Wrong: Not sizing the filter before use

# BAD -- arbitrary size without considering element count or FP rate
bf_bits = [0] * 1000  # Way too small for 100K elements
# After inserting 100K items, nearly all bits are 1 -- FP rate approaches 100%

Correct: Calculate parameters from requirements

# GOOD -- size derived from actual requirements
n = 100_000     # expected elements
p = 0.01        # 1% false positive rate
bf = BloomFilter(n, p)
# m ~ 958,506 bits (117 KB), k = 7 -- FP rate stays at ~1%

Wrong: Trying to delete from a standard Bloom filter

# BAD -- clearing bits may corrupt other entries
def bad_remove(bf, item):
    for seed in range(bf.k):
        idx = mmh3.hash(str(item), seed) % bf.m
        bf.bits[idx] = 0  # This may unset bits shared with other elements!

Correct: Use Counting Bloom Filter for deletion

# GOOD -- counters allow safe deletion
cbf = CountingBloomFilter(100_000, p=0.01, counter_bits=4)
cbf.add("item_a")
cbf.add("item_b")
cbf.remove("item_a")  # Safe -- decrements counters, does not affect item_b
print("item_a" in cbf)  # False
print("item_b" in cbf)  # True

Common Pitfalls

Undersized filter: Creating a filter too small for actual data volume causes FP rate to skyrocket as bits saturate. Fix: Always calculate m from m = -n * ln(p) / (ln(2))^2. [src1]
Wrong number of hash functions: Using too many or too few hash functions relative to m/n ratio wastes space or increases FP. Fix: Use k = (m/n) * ln(2) and round to nearest integer. [src7]
Cryptographic hash functions: Using SHA-256 or MD5 is orders of magnitude slower than necessary. Fix: Use murmur3, xxHash, or FNV-1a. [src2]
No thread safety: Most Bloom filter implementations are not thread-safe. Fix: Wrap add/query in a mutex or use a concurrent-safe implementation. [src6]
Unbounded growth: Continuously inserting beyond capacity n without monitoring FP rate. Fix: Track insertion count and create a new, larger filter when approaching n. [src1]
Confusing false positive with false negative: Bloom filters never produce false negatives. If "not in set" is returned, the element is definitely absent.
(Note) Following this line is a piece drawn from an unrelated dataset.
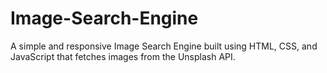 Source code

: # Image-Search-Engine
A simple and responsive Image Search Engine built using HTML, CSS, and JavaScript that fetches images from the Unsplash API.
Fix: Only "possibly in set" needs verification against the source of truth. [src5]

When to Use / When Not to Use

Use When	Don't Use When	Use Instead
Checking if an element was seen before (dedup)	You need exact set membership with zero errors	Hash set / hash table
Pre-filtering expensive disk/network lookups	You need to enumerate or iterate set members	Sorted set or B-tree
Spell-checking dictionaries	You need to delete elements frequently	Cuckoo filter or hash set
Network packet routing (is destination in cache?)	Dataset fits comfortably in memory as a hash set	Hash set (simpler, deterministic)
Distributed systems: reducing cross-node queries	You need element frequency counts	Count-Min Sketch
Database: avoiding unnecessary disk reads (LSM trees)	You need cardinality estimation (count distinct)	HyperLogLog

Important Caveats

The theoretical FP formula p = (1 - e^(-kn/m))^k is an approximation. Actual FP rate is slightly higher due to hash collisions and non-perfect independence. Always test empirically.
Scalable Bloom Filters (SBF) allow growth by adding new filter layers but increase query time linearly with the number of layers. Consider pre-sizing if possible.
Counting Bloom Filters use 3-4x more memory than standard Bloom filters. Cuckoo filters are more space-efficient when deletion is needed and FP rate target is below 3%.
Bloom filters serialized across systems must agree on hash function, seed, bit array encoding, and endianness. Always use the same library version on both ends.
In distributed databases (Cassandra, HBase), Bloom filters are used per-SSTable. Misconfigured bloom_filter_fp_chance causes excessive disk reads.